> WORK ORDER: Please write out the lines of the data exactly, beginning with the first and ending with the line containing "## Data Preprocessing"; leave the pictures behind.

(EXTRACTED ENTRIES)

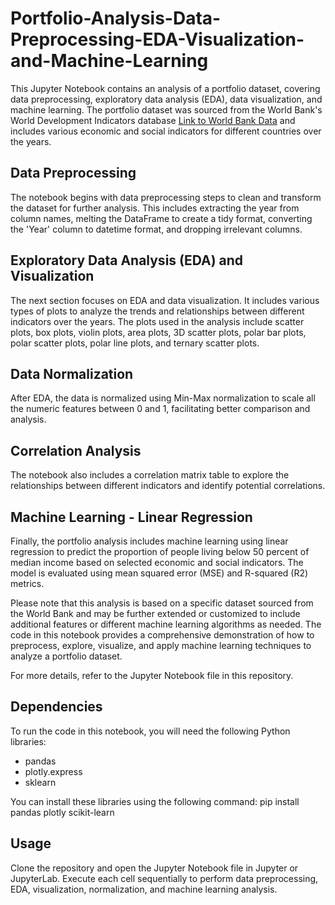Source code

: # Portfolio-Analysis-Data-Preprocessing-EDA-Visualization-and-Machine-Learning

This Jupyter Notebook contains an analysis of a portfolio dataset, covering data preprocessing, exploratory data analysis (EDA), data visualization, and machine learning. The portfolio dataset was sourced from the World Bank's World Development Indicators database [Link to World Bank Data](https://databank.worldbank.org/source/world-development-indicators) and includes various economic and social indicators for different countries over the years.

## Data Preprocessing
The notebook begins with data preprocessing steps to clean and transform the dataset for further analysis. This includes extracting the year from column names, melting the DataFrame to create a tidy format, converting the 'Year' column to datetime format, and dropping irrelevant columns.

## Exploratory Data Analysis (EDA) and Visualization
The next section focuses on EDA and data visualization. It includes various types of plots to analyze the trends and relationships between different indicators over the years. The plots used in the analysis include scatter plots, box plots, violin plots, area plots, 3D scatter plots, polar bar plots, polar scatter plots, polar line plots, and ternary scatter plots.

## Data Normalization
After EDA, the data is normalized using Min-Max normalization to scale all the numeric features between 0 and 1, facilitating better comparison and analysis.

## Correlation Analysis
The notebook also includes a correlation matrix table to explore the relationships between different indicators and identify potential correlations.

## Machine Learning - Linear Regression
Finally, the portfolio analysis includes machine learning using linear regression to predict the proportion of people living below 50 percent of median income based on selected economic and social indicators. The model is evaluated using mean squared error (MSE) and R-squared (R2) metrics.

Please note that this analysis is based on a specific dataset sourced from the World Bank and may be further extended or customized to include additional features or different machine learning algorithms as needed. The code in this notebook provides a comprehensive demonstration of how to preprocess, explore, visualize, and apply machine learning techniques to analyze a portfolio dataset.

For more details, refer to the Jupyter Notebook file in this repository.

## Dependencies
To run the code in this notebook, you will need the following Python libraries:

- pandas
- plotly.express
- sklearn

You can install these libraries using the following command:
pip install pandas plotly scikit-learn

## Usage
Clone the repository and open the Jupyter Notebook file in Jupyter or JupyterLab. Execute each cell sequentially to perform data preprocessing, EDA, visualization, normalization, and machine learning analysis.
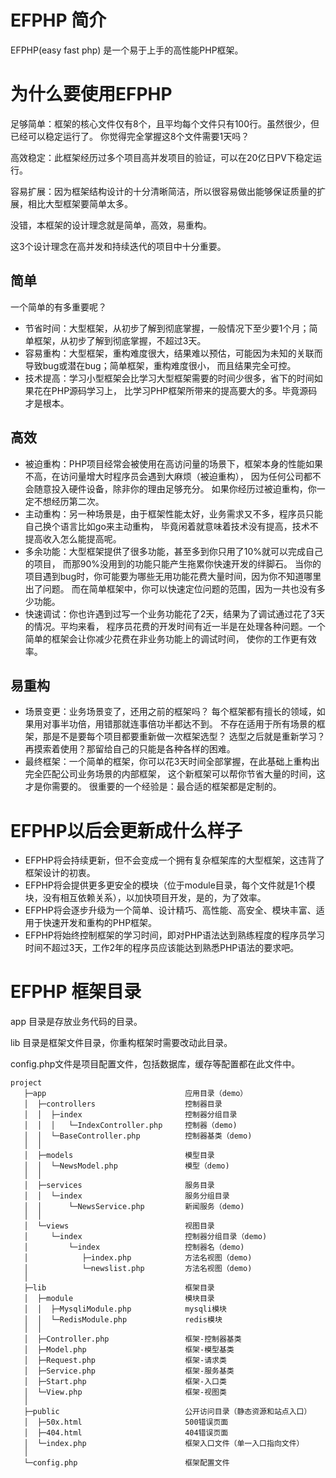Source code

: 
# EFPHP 简介
EFPHP(easy fast php) 是一个易于上手的高性能PHP框架。

# 为什么要使用EFPHP
足够简单：框架的核心文件仅有8个，且平均每个文件只有100行。虽然很少，但已经可以稳定运行了。
        你觉得完全掌握这8个文件需要1天吗？

高效稳定：此框架经历过多个项目高并发项目的验证，可以在20亿日PV下稳定运行。

容易扩展：因为框架结构设计的十分清晰简洁，所以很容易做出能够保证质量的扩展，相比大型框架要简单太多。

没错，本框架的设计理念就是简单，高效，易重构。

这3个设计理念在高并发和持续迭代的项目中十分重要。

## 简单
一个简单的有多重要呢？
* 节省时间：大型框架，从初步了解到彻底掌握，一般情况下至少要1个月；简单框架，从初步了解到彻底掌握，不超过3天。
* 容易重构：大型框架，重构难度很大，结果难以预估，可能因为未知的关联而导致bug或潜在bug；简单框架，重构难度很小，
          而且结果完全可控。
* 技术提高：学习小型框架会比学习大型框架需要的时间少很多，省下的时间如果花在PHP源码学习上，
          比学习PHP框架所带来的提高要大的多。毕竟源码才是根本。
    
## 高效
* 被迫重构：PHP项目经常会被使用在高访问量的场景下，框架本身的性能如果不高，在访问量增大时程序员会遇到大麻烦（被迫重构），
          因为任何公司都不会随意投入硬件设备，除非你的理由足够充分。
          如果你经历过被迫重构，你一定不想经历第二次。
* 主动重构：另一种场景是，由于框架性能太好，业务需求又不多，程序员只能自己换个语言比如go来主动重构，
          毕竟闲着就意味着技术没有提高，技术不提高收入怎么能提高呢。
* 多余功能：大型框架提供了很多功能，甚至多到你只用了10%就可以完成自己的项目，
          而那90%没用到的功能只能产生拖累你快速开发的绊脚石。
          当你的项目遇到bug时，你可能要为哪些无用功能花费大量时间，因为你不知道哪里出了问题。
          而在简单框架中，你可以快速定位问题的范围，因为一共也没有多少功能。
* 快速调试：你也许遇到过写一个业务功能花了2天，结果为了调试通过花了3天的情况。平均来看，
          程序员花费的开发时间有近一半是在处理各种问题。一个简单的框架会让你减少花费在非业务功能上的调试时间，
          使你的工作更有效率。
    
## 易重构
* 场景变更：业务场景变了，还用之前的框架吗？
          每个框架都有擅长的领域，如果用对事半功倍，用错那就连事倍功半都达不到。
          不存在适用于所有场景的框架，那是不是要每个项目都要重新做一次框架选型？
          选型之后就是重新学习？再摸索着使用？那留给自己的只能是各种各样的困难。
* 最终框架：一个简单的框架，你可以花3天时间全部掌握，在此基础上重构出完全匹配公司业务场景的内部框架，
          这个新框架可以帮你节省大量的时间，这才是你需要的。
          很重要的一个经验是：最合适的框架都是定制的。

# EFPHP以后会更新成什么样子
* EFPHP将会持续更新，但不会变成一个拥有复杂框架库的大型框架，这违背了框架设计的初衷。
* EFPHP将会提供更多更安全的模块（位于module目录，每个文件就是1个模块，没有相互依赖关系），以加快项目开发，是的，为了效率。
* EFPHP将会逐步升级为一个简单、设计精巧、高性能、高安全、模块丰富、适用于快速开发和重构的PHP框架。
* EFPHP将始终控制框架的学习时间，即对PHP语法达到熟练程度的程序员学习时间不超过3天，工作2年的程序员应该能达到熟悉PHP语法的要求吧。

# EFPHP 框架目录

app 目录是存放业务代码的目录。

lib 目录是框架文件目录，你重构框架时需要改动此目录。

config.php文件是项目配置文件，包括数据库，缓存等配置都在此文件中。
    
    project  
       ├─app                               应用目录（demo）
       │  ├─controllers                    控制器目录
       │  │  ├─index                       控制器分组目录
       │  │  │   └─IndexController.php     控制器（demo)
       │  │  └─BaseController.php          控制器基类（demo)
       │  │
       │  ├─models                         模型目录
       │  │  └─NewsModel.php               模型（demo)
       │  │
       │  ├─services                       服务目录
       │  │  └─index                       服务分组目录
       │  │      └─NewsService.php         新闻服务（demo)
       │  │ 
       │  └─views                          视图目录
       │     └─index                       控制器分组目录（demo)
       │         └─index                   控制器名（demo)
       │            ├─index.php            方法名视图（demo)
       │            └─newslist.php         方法名视图（demo)
       │
       ├─lib                               框架目录
       │  ├─module                         模块目录
       │  │  ├─MysqliModule.php            mysqli模块 		
       │  │  └─RedisModule.php             redis模块 
       │  │ 		
       │  ├─Controller.php                 框架-控制器基类
       │  ├─Model.php                      框架-模型基类
       │  ├─Request.php                    框架-请求类
       │  ├─Service.php                    框架-服务基类
       │  ├─Start.php                      框架-入口类
       │  └─View.php                       框架-视图类
       │   
       ├─public                            公开访问目录（静态资源和站点入口）
       │  ├─50x.html                       500错误页面
       │  ├─404.html                       404错误页面
       │  └─index.php                      框架入口文件（单一入口指向文件）
       │
       └─config.php                        框架配置文件




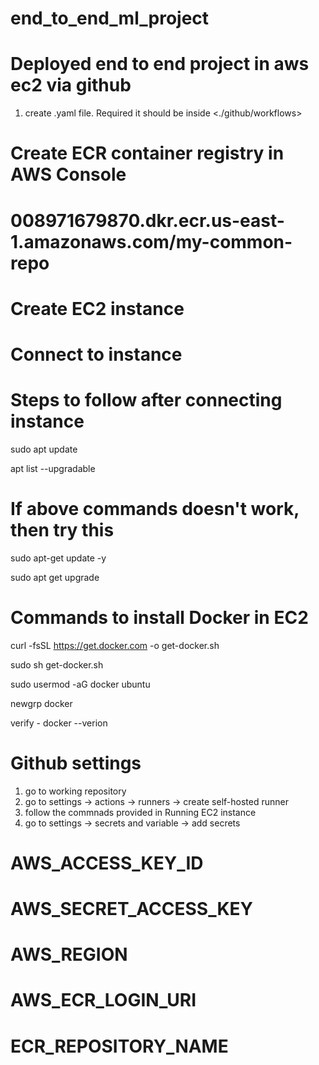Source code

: # end_to_end_ml_project

# Deployed end to end project in aws ec2 via github

1. create .yaml file. Required it should be inside <./github/workflows>

# Create ECR container registry in AWS Console
# 008971679870.dkr.ecr.us-east-1.amazonaws.com/my-common-repo

# Create EC2 instance 

# Connect to instance

# Steps to follow after connecting instance
sudo apt update 

apt list --upgradable

# If above commands doesn't work, then try this
sudo apt-get update -y

sudo apt get upgrade

# Commands to install Docker in EC2

curl -fsSL https://get.docker.com -o get-docker.sh

sudo sh get-docker.sh

sudo usermod -aG docker ubuntu

newgrp docker

verify - docker --verion


# Github settings
1. go to working repository
2. go to settings -> actions -> runners -> create self-hosted runner
3. follow the commnads provided in Running EC2 instance
4. go to settings -> secrets and variable -> add secrets

# AWS_ACCESS_KEY_ID
# AWS_SECRET_ACCESS_KEY
# AWS_REGION
# AWS_ECR_LOGIN_URI
# ECR_REPOSITORY_NAME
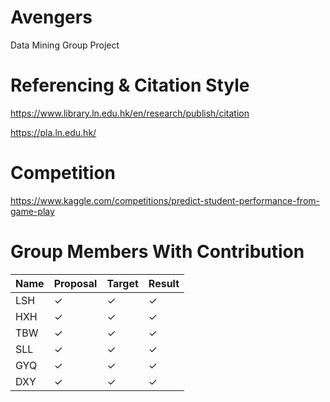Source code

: # Avengers
Data Mining Group Project

# Referencing & Citation Style
https://www.library.ln.edu.hk/en/research/publish/citation

https://pla.ln.edu.hk/

# Competition
https://www.kaggle.com/competitions/predict-student-performance-from-game-play

# Group Members With Contribution
| Name | Proposal | Target | Result |
|------|----------|--------|--------|
| LSH  | ✓        | ✓      | ✓      |
| HXH  | ✓        | ✓      | ✓      |
| TBW  | ✓        | ✓      | ✓      |
| SLL  | ✓        | ✓      | ✓      |
| GYQ  | ✓        | ✓      | ✓      |
| DXY  | ✓        | ✓      | ✓      |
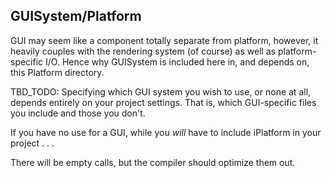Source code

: GUISystem/Platform
------------------

GUI may seem like a component totally separate from platform, however, it heavily couples with
the rendering system (of course) as well as platform-specific I/O.  Hence why GUISystem is
included here in, and depends on, this Platform directory.

TBD_TODO:
Specifying which GUI system you wish to use, or none at all, depends entirely on your project settings.
That is, which GUI-specific files you include and those you don't.

If you have no use for a GUI, while you *will* have to include iPlatform in your project . . .

There will be empty calls, but the compiler should optimize them out.
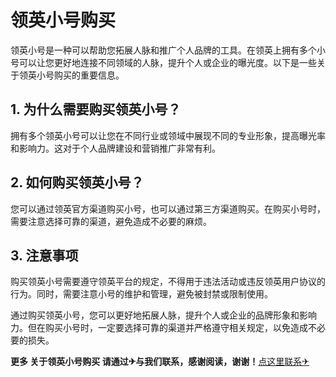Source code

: # 领英小号购买

领英小号是一种可以帮助您拓展人脉和推广个人品牌的工具。在领英上拥有多个小号可以让您更好地连接不同领域的人脉，提升个人或企业的曝光度。以下是一些关于领英小号购买的重要信息。

## 1. 为什么需要购买领英小号？

拥有多个领英小号可以让您在不同行业或领域中展现不同的专业形象，提高曝光率和影响力。这对于个人品牌建设和营销推广非常有利。

## 2. 如何购买领英小号？

您可以通过领英官方渠道购买小号，也可以通过第三方渠道购买。在购买小号时，需要注意选择可靠的渠道，避免造成不必要的麻烦。

## 3. 注意事项

购买领英小号需要遵守领英平台的规定，不得用于违法活动或违反领英用户协议的行为。同时，需要注意小号的维护和管理，避免被封禁或限制使用。

通过购买领英小号，您可以更好地拓展人脉，提升个人或企业的品牌形象和影响力。但在购买小号时，一定要选择可靠的渠道并严格遵守相关规定，以免造成不必要的损失。

**更多 关于领英小号购买 请通过✈与我们联系，感谢阅读，谢谢！**[点这里联系✈](https://a.k02.cc)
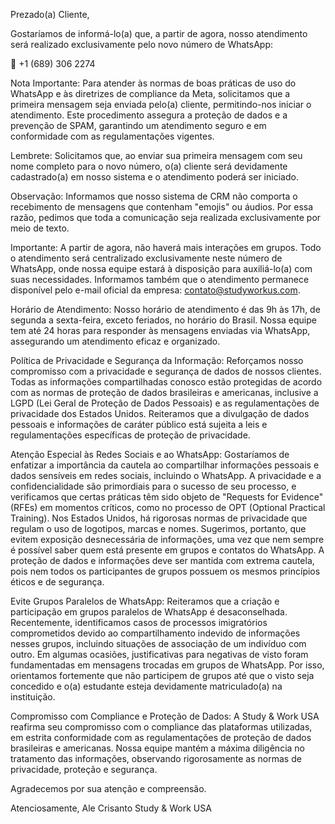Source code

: Prezado(a) Cliente,

Gostaríamos de informá-lo(a) que, a partir de agora, nosso atendimento será realizado exclusivamente pelo novo número de WhatsApp:

📲 +1 (689) 306 2274

Nota Importante: Para atender às normas de boas práticas de uso do WhatsApp e às diretrizes de compliance da Meta, solicitamos que a primeira mensagem seja enviada pelo(a) cliente, permitindo-nos iniciar o atendimento. Este procedimento assegura a proteção de dados e a prevenção de SPAM, garantindo um atendimento seguro e em conformidade com as regulamentações vigentes.

Lembrete: Solicitamos que, ao enviar sua primeira mensagem com seu nome completo para o novo número, o(a) cliente será devidamente cadastrado(a) em nosso sistema e o atendimento poderá ser iniciado.

Observação: Informamos que nosso sistema de CRM não comporta o recebimento de mensagens que contenham "emojis" ou áudios. Por essa razão, pedimos que toda a comunicação seja realizada exclusivamente por meio de texto.

Importante: A partir de agora, não haverá mais interações em grupos. Todo o atendimento será centralizado exclusivamente neste número de WhatsApp, onde nossa equipe estará à disposição para auxiliá-lo(a) com suas necessidades. Informamos também que o atendimento permanece disponível pelo e-mail oficial da empresa: contato@studyworkus.com.

Horário de Atendimento: Nosso horário de atendimento é das 9h às 17h, de segunda a sexta-feira, exceto feriados, no horário do Brasil. Nossa equipe tem até 24 horas para responder às mensagens enviadas via WhatsApp, assegurando um atendimento eficaz e organizado.

Política de Privacidade e Segurança da Informação: Reforçamos nosso compromisso com a privacidade e segurança de dados de nossos clientes. Todas as informações compartilhadas conosco estão protegidas de acordo com as normas de proteção de dados brasileiras e americanas, inclusive a LGPD (Lei Geral de Proteção de Dados Pessoais) e as regulamentações de privacidade dos Estados Unidos. Reiteramos que a divulgação de dados pessoais e informações de caráter público está sujeita a leis e regulamentações específicas de proteção de privacidade.

Atenção Especial às Redes Sociais e ao WhatsApp: Gostaríamos de enfatizar a importância da cautela ao compartilhar informações pessoais e dados sensíveis em redes sociais, incluindo o WhatsApp. A privacidade e a confidencialidade são primordiais para o sucesso de seu processo, e verificamos que certas práticas têm sido objeto de "Requests for Evidence" (RFEs) em momentos críticos, como no processo de OPT (Optional Practical Training). Nos Estados Unidos, há rigorosas normas de privacidade que regulam o uso de logotipos, marcas e nomes. Sugerimos, portanto, que evitem exposição desnecessária de informações, uma vez que nem sempre é possível saber quem está presente em grupos e contatos do WhatsApp. A proteção de dados e informações deve ser mantida com extrema cautela, pois nem todos os participantes de grupos possuem os mesmos princípios éticos e de segurança.

Evite Grupos Paralelos de WhatsApp: Reiteramos que a criação e participação em grupos paralelos de WhatsApp é desaconselhada. Recentemente, identificamos casos de processos imigratórios comprometidos devido ao compartilhamento indevido de informações nesses grupos, incluindo situações de associação de um indivíduo com outro. Em algumas ocasiões, justificativas para negativas de visto foram fundamentadas em mensagens trocadas em grupos de WhatsApp. Por isso, orientamos fortemente que não participem de grupos até que o visto seja concedido e o(a) estudante esteja devidamente matriculado(a) na instituição.

Compromisso com Compliance e Proteção de Dados: A Study & Work USA reafirma seu compromisso com o compliance das plataformas utilizadas, em estrita conformidade com as regulamentações de proteção de dados brasileiras e americanas. Nossa equipe mantém a máxima diligência no tratamento das informações, observando rigorosamente as normas de privacidade, proteção e segurança.

Agradecemos por sua atenção e compreensão.

Atenciosamente,
Ale Crisanto
Study & Work USA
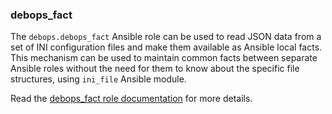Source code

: ### debops_fact

The `debops.debops_fact` Ansible role can be used to read JSON data from
a set of INI configuration files and make them available as Ansible
local facts. This mechanism can be used to maintain common facts between
separate Ansible roles without the need for them to know about the
specific file structures, using `ini_file` Ansible module.

Read the [debops_fact role documentation](https://docs.debops.org/en/master/ansible/roles/debops_fact/) for more details.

(End EXTRACTED ENTRIES)

> TASK RESPONSE:
Source code

: # Portfolio-Analysis-Data-Preprocessing-EDA-Visualization-and-Machine-Learning

This Jupyter Notebook contains an analysis of a portfolio dataset, covering data preprocessing, exploratory data analysis (EDA), data visualization, and machine learning. The portfolio dataset was sourced from the World Bank's World Development Indicators database [Link to World Bank Data](https://databank.worldbank.org/source/world-development-indicators) and includes various economic and social indicators for different countries over the years.

## Data Preprocessing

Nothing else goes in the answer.